- To do
What follows is a set of records. Copy them exactly and leave out the images.

- Records from a data source

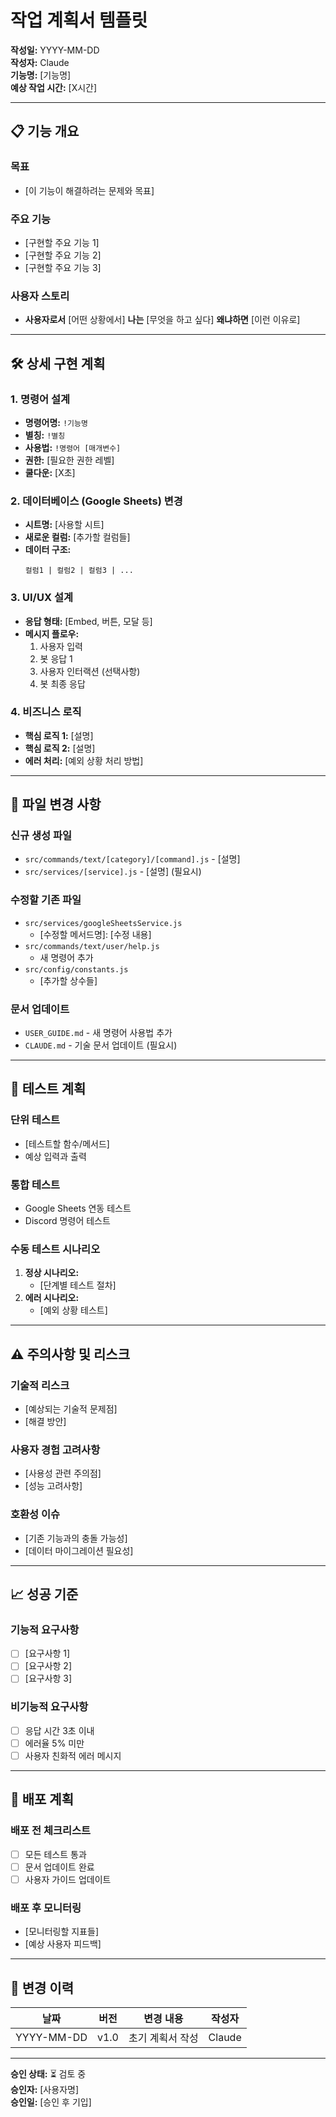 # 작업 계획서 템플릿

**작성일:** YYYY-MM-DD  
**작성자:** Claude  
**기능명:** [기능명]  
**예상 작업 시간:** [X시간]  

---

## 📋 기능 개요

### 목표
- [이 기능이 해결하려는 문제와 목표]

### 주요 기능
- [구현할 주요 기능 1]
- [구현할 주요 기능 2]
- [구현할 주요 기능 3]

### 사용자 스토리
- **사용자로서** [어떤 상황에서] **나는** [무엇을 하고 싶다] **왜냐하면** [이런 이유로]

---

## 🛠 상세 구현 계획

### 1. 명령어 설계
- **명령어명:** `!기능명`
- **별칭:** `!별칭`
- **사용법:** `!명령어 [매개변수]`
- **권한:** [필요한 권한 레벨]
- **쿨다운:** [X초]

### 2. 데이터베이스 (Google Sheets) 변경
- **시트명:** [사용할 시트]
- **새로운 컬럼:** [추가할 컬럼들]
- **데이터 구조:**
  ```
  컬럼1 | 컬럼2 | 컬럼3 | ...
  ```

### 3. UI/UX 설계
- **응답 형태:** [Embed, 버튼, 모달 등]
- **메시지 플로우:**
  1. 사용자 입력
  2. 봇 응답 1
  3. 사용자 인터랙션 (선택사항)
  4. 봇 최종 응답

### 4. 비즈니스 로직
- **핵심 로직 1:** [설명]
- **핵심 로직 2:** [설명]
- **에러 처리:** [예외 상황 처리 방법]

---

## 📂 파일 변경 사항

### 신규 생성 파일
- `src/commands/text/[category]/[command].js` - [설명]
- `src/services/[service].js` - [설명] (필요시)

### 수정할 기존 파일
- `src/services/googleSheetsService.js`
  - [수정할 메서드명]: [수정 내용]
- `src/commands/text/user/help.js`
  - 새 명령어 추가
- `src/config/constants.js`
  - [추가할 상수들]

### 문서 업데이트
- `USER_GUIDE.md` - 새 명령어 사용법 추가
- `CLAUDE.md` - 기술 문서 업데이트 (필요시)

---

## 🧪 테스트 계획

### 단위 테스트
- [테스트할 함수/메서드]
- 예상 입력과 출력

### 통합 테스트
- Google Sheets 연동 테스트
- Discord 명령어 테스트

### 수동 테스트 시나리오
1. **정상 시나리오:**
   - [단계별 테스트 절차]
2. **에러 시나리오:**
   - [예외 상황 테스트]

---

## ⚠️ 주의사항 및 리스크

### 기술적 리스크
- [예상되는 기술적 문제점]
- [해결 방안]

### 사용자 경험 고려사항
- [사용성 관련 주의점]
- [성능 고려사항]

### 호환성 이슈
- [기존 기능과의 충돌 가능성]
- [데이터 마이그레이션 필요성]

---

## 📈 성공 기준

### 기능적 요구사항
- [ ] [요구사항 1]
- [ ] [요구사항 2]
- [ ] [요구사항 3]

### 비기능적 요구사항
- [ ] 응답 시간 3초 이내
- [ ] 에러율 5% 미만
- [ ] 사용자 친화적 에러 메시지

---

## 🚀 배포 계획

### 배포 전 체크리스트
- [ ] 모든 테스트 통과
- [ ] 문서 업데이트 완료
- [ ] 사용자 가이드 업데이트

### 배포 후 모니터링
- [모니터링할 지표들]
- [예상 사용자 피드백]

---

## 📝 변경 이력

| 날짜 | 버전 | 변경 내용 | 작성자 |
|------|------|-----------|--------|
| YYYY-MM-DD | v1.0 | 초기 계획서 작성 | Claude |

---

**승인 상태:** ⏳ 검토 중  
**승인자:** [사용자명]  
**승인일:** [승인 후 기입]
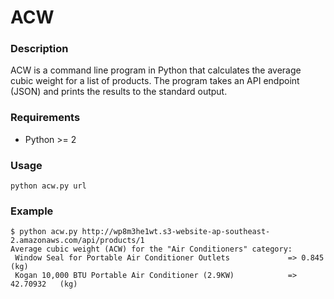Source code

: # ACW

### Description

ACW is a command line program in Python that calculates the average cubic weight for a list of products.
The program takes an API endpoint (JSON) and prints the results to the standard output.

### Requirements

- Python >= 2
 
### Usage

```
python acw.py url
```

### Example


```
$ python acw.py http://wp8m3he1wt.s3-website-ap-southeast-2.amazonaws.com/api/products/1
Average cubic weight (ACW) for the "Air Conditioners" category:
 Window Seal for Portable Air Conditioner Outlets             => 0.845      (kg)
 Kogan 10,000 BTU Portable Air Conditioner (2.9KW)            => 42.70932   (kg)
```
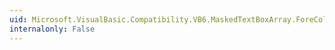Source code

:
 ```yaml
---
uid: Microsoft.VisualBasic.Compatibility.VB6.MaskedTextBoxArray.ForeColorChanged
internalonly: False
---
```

- Your solution
 # 작업 계획서 템플릿

**작성일:** YYYY-MM-DD  
**작성자:** Claude  
**기능명:** [기능명]  
**예상 작업 시간:** [X시간]  

---

## 📋 기능 개요

### 목표
- [이 기능이 해결하려는 문제와 목표]

### 주요 기능
- [구현할 주요 기능 1]
- [구현할 주요 기능 2]
- [구현할 주요 기능 3]

### 사용자 스토리
- **사용자로서** [어떤 상황에서] **나는** [무엇을 하고 싶다] **왜냐하면** [이런 이유로]

---

## 🛠 상세 구현 계획

### 1. 명령어 설계
- **명령어명:** `!기능명`
- **별칭:** `!별칭`
- **사용법:** `!명령어 [매개변수]`
- **권한:** [필요한 권한 레벨]
- **쿨다운:** [X초]

### 2. 데이터베이스 (Google Sheets) 변경
- **시트명:** [사용할 시트]
- **새로운 컬럼:** [추가할 컬럼들]
- **데이터 구조:**
  ```
  컬럼1 | 컬럼2 | 컬럼3 | ...
  ```

### 3. UI/UX 설계
- **응답 형태:** [Embed, 버튼, 모달 등]
- **메시지 플로우:**
  1. 사용자 입력
  2. 봇 응답 1
  3. 사용자 인터랙션 (선택사항)
  4. 봇 최종 응답

### 4. 비즈니스 로직
- **핵심 로직 1:** [설명]
- **핵심 로직 2:** [설명]
- **에러 처리:** [예외 상황 처리 방법]

---

## 📂 파일 변경 사항

### 신규 생성 파일
- `src/commands/text/[category]/[command].js` - [설명]
- `src/services/[service].js` - [설명] (필요시)

### 수정할 기존 파일
- `src/services/googleSheetsService.js`
  - [수정할 메서드명]: [수정 내용]
- `src/commands/text/user/help.js`
  - 새 명령어 추가
- `src/config/constants.js`
  - [추가할 상수들]

### 문서 업데이트
- `USER_GUIDE.md` - 새 명령어 사용법 추가
- `CLAUDE.md` - 기술 문서 업데이트 (필요시)

---

## 🧪 테스트 계획

### 단위 테스트
- [테스트할 함수/메서드]
- 예상 입력과 출력

### 통합 테스트
- Google Sheets 연동 테스트
- Discord 명령어 테스트

### 수동 테스트 시나리오
1. **정상 시나리오:**
   - [단계별 테스트 절차]
2. **에러 시나리오:**
   - [예외 상황 테스트]

---

## ⚠️ 주의사항 및 리스크

### 기술적 리스크
- [예상되는 기술적 문제점]
- [해결 방안]

### 사용자 경험 고려사항
- [사용성 관련 주의점]
- [성능 고려사항]

### 호환성 이슈
- [기존 기능과의 충돌 가능성]
- [데이터 마이그레이션 필요성]

---

## 📈 성공 기준

### 기능적 요구사항
- [ ] [요구사항 1]
- [ ] [요구사항 2]
- [ ] [요구사항 3]

### 비기능적 요구사항
- [ ] 응답 시간 3초 이내
- [ ] 에러율 5% 미만
- [ ] 사용자 친화적 에러 메시지

---

## 🚀 배포 계획

### 배포 전 체크리스트
- [ ] 모든 테스트 통과
- [ ] 문서 업데이트 완료
- [ ] 사용자 가이드 업데이트

### 배포 후 모니터링
- [모니터링할 지표들]
- [예상 사용자 피드백]

---

## 📝 변경 이력

| 날짜 | 버전 | 변경 내용 | 작성자 |
|------|------|-----------|--------|
| YYYY-MM-DD | v1.0 | 초기 계획서 작성 | Claude |

---

**승인 상태:** ⏳ 검토 중  
**승인자:** [사용자명]  
**승인일:** [승인 후 기입]
Source code

: # ACW

### Description

ACW is a command line program in Python that calculates the average cubic weight for a list of products.
The program takes an API endpoint (JSON) and prints the results to the standard output.

### Requirements

- Python >= 2
 
### Usage

```
python acw.py url
```

### Example


```
$ python acw.py http://wp8m3he1wt.s3-website-ap-southeast-2.amazonaws.com/api/products/1
Average cubic weight (ACW) for the "Air Conditioners" category:
 Window Seal for Portable Air Conditioner Outlets             => 0.845      (kg)
 Kogan 10,000 BTU Portable Air Conditioner (2.9KW)            => 42.70932   (kg)
```
Source code

:
 ```yaml
---
uid: Microsoft.VisualBasic.Compatibility.VB6.MaskedTextBoxArray.ForeColorChanged
internalonly: False
---
```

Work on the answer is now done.